This coming Sunday is the 3rd Sunday in Advent, lectionary cycle A, and again John the Baptist features prominently in the gospel text. Yesterday we considered the liturgical context of its use on Gaudete Sunday. Today we begin to look more deeply into the text itself, notably the question John sends along with his disciples: “Are you the one who is to come, or should we look for another?”
In our age, especially in Advent, the phrase “Are you the one who is to come…” refers to the long awaited Messiah. There is no OT reference which would lend itself to being used as a Messianic title. However, Isaiah 59:20 uses the same verbal construction to refer to God coming as Redeemer to Zion. Perhaps reading too much into a phrase, but might it be that John’s question reveals an understanding that the promised Messiah would be God Himself. The idea that God would Himself come to rule and shepherd the people is a central and vivid idea from Ezekiel 34. Perhaps John has “put 2+2 together” and has divine expectations of the “one who is to come.”

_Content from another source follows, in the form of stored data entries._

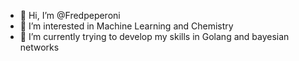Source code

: - 👋 Hi, I’m @Fredpeperoni
- 👀 I’m interested in Machine Learning and Chemistry
- 🌱 I’m currently trying to develop my skills in Golang and bayesian networks


<!---
Fredpeperoni/Fredpeperoni is a ✨ special ✨ repository because its `README.md` (this file) appears on your GitHub profile.
You can click the Preview link to take a look at your changes.
--->
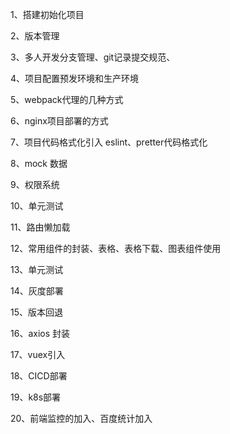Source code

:1、搭建初始化项目

2、版本管理

3、多人开发分支管理、git记录提交规范、

4、项目配置预发环境和生产环境

5、webpack代理的几种方式

6、nginx项目部署的方式

7、项目代码格式化引入 eslint、pretter代码格式化

8、mock 数据

9、权限系统

10、单元测试

11、路由懒加载

12、常用组件的封装、表格、表格下载、图表组件使用

13、单元测试

14、灰度部署

15、版本回退

16、axios 封装

17、vuex引入

18、CICD部署

19、k8s部署

20、前端监控的加入、百度统计加入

In any case, the Baptist, whose proclamation introduced Matthew’s presentation of the Messiah (3:1–12), is now appropriately called as the first witness to the meaning of Jesus’ ministry. Yet, how are we to understand the question?
There is one view that holds John’s response as equivocal, positive but uncertain. Nonetheless John understands his role as a preparatory role for the true time of fulfillment. John remains the one who points forward, even if uncertain. Another view holds that there is no equivocation in John, but his disciples are less certain. They are already rallying to the cause of John the Baptist, but there is something that holds them back from transferring their commitment to Jesus. In this view, John provides the direct question for his disciples to ask Jesus so that they can hear it directly from Jesus and then decide.

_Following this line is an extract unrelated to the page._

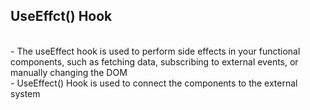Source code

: <h2>UseEffct() Hook</h2> <br>
- The useEffect hook is used to perform side effects in your functional components, such as fetching data, subscribing to external events, or manually changing the DOM <br>
- UseEffect() Hook is used to connect the components to the external system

Either way, John is incarcerated, his arrest having been mentioned in Mt 4:12, yet the full story of his imprisonment will wait until 14:3–12.
Why would John the Baptist have doubts? No doubt he had anxiously followed the career of the one whom he had recognized as his superior (3:14–15) and had probably already taken to be the ‘mightier one’ for whose coming he had prepared (3:11–12). The phrase “the Messiah” is Matthew’s description of Jesus, and sums up the impression Matthew has aimed to convey. Does John share that summation?

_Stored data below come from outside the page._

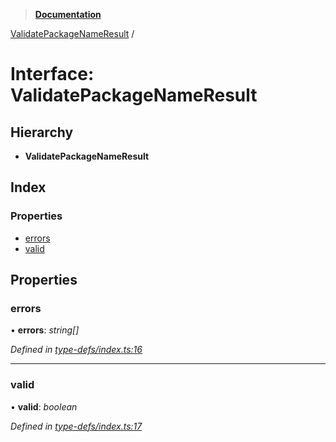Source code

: > **[Documentation](../README.md)**

[ValidatePackageNameResult](validatepackagenameresult.md) /

# Interface: ValidatePackageNameResult

## Hierarchy

* **ValidatePackageNameResult**

## Index

### Properties

* [errors](validatepackagenameresult.md#errors)
* [valid](validatepackagenameresult.md#valid)

## Properties

###  errors

• **errors**: *string[]*

*Defined in [type-defs/index.ts:16](https://github.com/dylanaubrey/repodog/blob/4c1f645/packages/helpers/src/type-defs/index.ts#L16)*

___

###  valid

• **valid**: *boolean*

*Defined in [type-defs/index.ts:17](https://github.com/dylanaubrey/repodog/blob/4c1f645/packages/helpers/src/type-defs/index.ts#L17)*
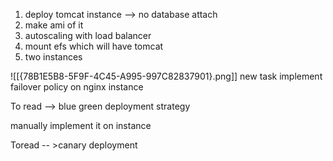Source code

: 1. deploy tomcat instance --> no database attach
2. make ami of it
3. autoscaling with load balancer
4. mount efs which will have tomcat
5. two instances


![[{78B1E5B8-5F9F-4C45-A995-997C82837901}.png]]
new task implement failover policy on nginx instance

To read --> blue green deployment strategy 

manually implement it on instance 

Toread -- >canary deployment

In this line of thought, John was not yet ready to be so positive, though he would have liked to be. His hesitation was probably due (as v. 6 suggests) to a discrepancy between his expectations for ‘the coming one’ and what he actually heard about Jesus. The ministry so far recorded does not match up with the expectations of 3:11–12: “I am baptizing you with water, for repentance, but the one who is coming after me is mightier than I. I am not worthy to carry his sandals. He will baptize you with the holy Spirit and fire. His winnowing fan is in his hand. He will clear his threshing floor and gather his wheat into his barn, but the chaff he will burn with unquenchable fire.”
What about the miracles that Matthew has described? Assuming John has heard of them, the miracles, the thing for which we know Jesus, were not a part of the common Messianic expectation in Jesus’ own time. John may also have found it difficult to accept a Jewish ‘Messiah’ who failed to fast as his own followers did (9:14 ff.), and who kept the sort of company which a careful Jew would avoid (9:9 ff.).
The ancient commentaries tend to lean into John holding personal reservations for the reasons given above. And many hold that is how Jesus received the question given he begins his response: “Go and tell John what you hear and see.” Jesus seems to understand that John needs to hear the response. Perhaps the understanding is “both/and.” John needs reassurance as he understand his role as herald is done it is his time to be diminished (cf. John 3:30). In that understanding, and realizing his time in Herod’s prison will not end well, John sends his disciples to Jesus that they may continue to journey the path of repentance and John is reassured.